☆ ☆ ☆
Night
of the Generals (1967) – A. Litvak
Not quite as spectacular as it aims to be,
especially with all these stars (O’Toole, Sharif, Pleasance, Courtenay), but
this tale of the murder of a prostitute by a high-ranking Nazi general held my
attention all the way through. Director
Anatole Litvak (a refugee from earlier golden days) wants to counterpoint the
murder of masses that generals oversee with the individual pathology that leads
to brutal personal murders (and which might self-justify both) but it doesn’t
entirely hold together. O’Toole is
chilly and rather bizarre as one of the suspected generals, Sharif has too
little to do but is charismatic doing it, Pleasance brings his character actor
skills, but Courtenay more than holds his own with a naturalness that seems a
little jarring amidst all this star power.

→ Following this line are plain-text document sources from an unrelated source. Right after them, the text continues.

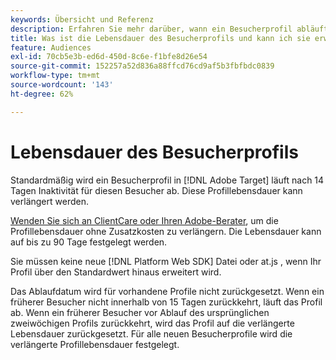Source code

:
 ```yaml
---
keywords: Übersicht und Referenz
description: Erfahren Sie mehr darüber, wann ein Besucherprofil abläuft in [!DNL Adobe Target].
title: Was ist die Lebensdauer des Besucherprofils und kann ich sie erweitern?
feature: Audiences
exl-id: 70cb5e3b-ed6d-450d-8c6e-f1bfe8d26e54
source-git-commit: 152257a52d836a88ffcd76cd9af5b3fbfbdc0839
workflow-type: tm+mt
source-wordcount: '143'
ht-degree: 62%

---
```


# Lebensdauer des Besucherprofils

Standardmäßig wird ein Besucherprofil in [!DNL Adobe Target] läuft nach 14 Tagen Inaktivität für diesen Besucher ab. Diese Profillebensdauer kann verlängert werden.

[Wenden Sie sich an ClientCare oder Ihren Adobe-Berater](/help/main/cmp-resources-and-contact-information.md#reference_ACA3391A00EF467B87930A450050077C), um die Profillebensdauer ohne Zusatzkosten zu verlängern. Die Lebensdauer kann auf bis zu 90 Tage festgelegt werden.

Sie müssen keine neue [!DNL Platform Web SDK] Datei oder at.js , wenn Ihr Profil über den Standardwert hinaus erweitert wird.

Das Ablaufdatum wird für vorhandene Profile nicht zurückgesetzt. Wenn ein früherer Besucher nicht innerhalb von 15 Tagen zurückkehrt, läuft das Profil ab. Wenn ein früherer Besucher vor Ablauf des ursprünglichen zweiwöchigen Profils zurückkehrt, wird das Profil auf die verlängerte Lebensdauer zurückgesetzt. Für alle neuen Besucherprofile wird die verlängerte Profillebensdauer festgelegt.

Philippe Noiret is solid in a bit part as an Interpol investigator who
attempts to solve the murder decades later after Sharif has failed to do it (he
plays a major in the “internal affairs” branch). Perhaps meant to compete or
echo the David Lean epics of the era, Night of the Generals falls a bit short,
feeling flatter despite its sweep across settings (Warsaw, Paris, Hamburg) and
time. Perhaps it is a nagging sense of unreality, that the war and its grave
consequences are being ignored (despite the focus on comparing large and small
atrocities), that keeps this from hitting home?
Or perhaps it is all too pat, with a “twist” at the end returning to tie
up all of the loose ends that was much too easily spotted? At any rate, it is
what it is – a not unpleasant time-waster that wants to be more.